Discutere il tema dell’occupazione femminile, ne «La Chiosa» come altrove, significa domandarsi se esistano e quali siano le professioni ‘adatte’ alle donne e quali le ripercussioni dell’impiego femminile sull’ambito familiare. Per la redazione del settimanale è chiaro che, nella società degli anni 20, le donne non possono più attendere solo alla sfera domestica, ma devono contribuire anche economicamente al ménage. Allo stesso tempo, però, diverse delle giornaliste, Willy Dias e Flavia Steno incluse, sono inclini a rappresentare questa necessità come imposta alle donne: «Credete veramente che tutta la masse delle piccole impiegate che sciamano alle dodici dai diversi uffici, povere leggiadre api laboriose, non preferirebbero restarsene a casa, spolverare un po’, agucchiare un po’, per poi uscirsene, nel meriggio a godere il sole […]?». ((Willy Dias, Donne nuove o circostanze nuove?, «La Chiosa», anno II, n. 7, 12 febbraio 1920, p. 3.)) Le donne e i loro desideri, insomma, non sono cambiati, anche se le mutate condizioni sociali comportano un diverso approccio al matrimonio e all’indipendenza, però: «rimettetela [la donna] nel suo antico dominio di donnina di casa e di mammina, e queste circostanze non avranno servito che a farle adempiere con maggior gioia e maggiore dignità i suoi doveri». ((ivi.))  

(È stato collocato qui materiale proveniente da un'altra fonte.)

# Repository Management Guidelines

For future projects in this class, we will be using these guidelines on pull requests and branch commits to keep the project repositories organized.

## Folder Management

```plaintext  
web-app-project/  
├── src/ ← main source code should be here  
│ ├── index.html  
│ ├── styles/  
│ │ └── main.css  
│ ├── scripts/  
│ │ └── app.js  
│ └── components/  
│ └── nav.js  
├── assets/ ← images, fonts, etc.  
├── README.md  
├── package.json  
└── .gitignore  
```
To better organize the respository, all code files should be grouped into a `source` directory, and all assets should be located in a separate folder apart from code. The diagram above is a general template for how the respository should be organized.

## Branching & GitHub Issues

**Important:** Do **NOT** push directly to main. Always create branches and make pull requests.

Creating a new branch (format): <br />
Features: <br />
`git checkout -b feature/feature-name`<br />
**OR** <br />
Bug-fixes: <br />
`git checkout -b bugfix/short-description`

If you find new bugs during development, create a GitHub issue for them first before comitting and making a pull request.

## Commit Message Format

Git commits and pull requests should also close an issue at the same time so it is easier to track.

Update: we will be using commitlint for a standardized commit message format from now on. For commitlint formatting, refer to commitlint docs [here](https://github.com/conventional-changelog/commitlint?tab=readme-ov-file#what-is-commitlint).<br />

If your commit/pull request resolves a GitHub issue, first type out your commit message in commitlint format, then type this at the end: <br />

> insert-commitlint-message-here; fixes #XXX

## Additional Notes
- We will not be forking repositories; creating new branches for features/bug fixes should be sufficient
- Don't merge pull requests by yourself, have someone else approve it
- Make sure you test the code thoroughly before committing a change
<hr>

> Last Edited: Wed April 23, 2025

Eppure, a competere con questa visione rassicurante della femminilità, intervengono le numerosissime carriere che vengono rappresentate ne «La Chiosa» come accessibili alle donne. La rubrica ‘L’affermazione femminile’ riporta notizie (soprattutto) dal mondo occidentale circa le professioni esercitate dalle donne: dall’avvocatura al notariato, fino all’imprenditoria e all’aviazione. Dei vari lavori non si parla in modo astratto, ma vengono presentati degli ‘esempi viventi: delle 1786 donne menzionate dalla rivista, 189 sono ricordate perché svolgevano una qualche professione ((In questo numero non rientrano le donne occupate in ambiti culturali (come le bibliotecarie, le editrici o le giornaliste) né quelle che lavoravano in ambiti istituzionali (come le ministre o le ambasciatrici).)) e, tra queste, la stragrande maggioranza si dedica alla medicina (46) o all’infermieristica (19), e all’insegnamento (35).

In questo modo, «La Chiosa» dà una visione complessa (e non sempre coerente) della femminilità, rappresentando la sfera domestica e quella lavorativa non in competizione l’una con l’altra, ma come parti integranti dell’identità femminile.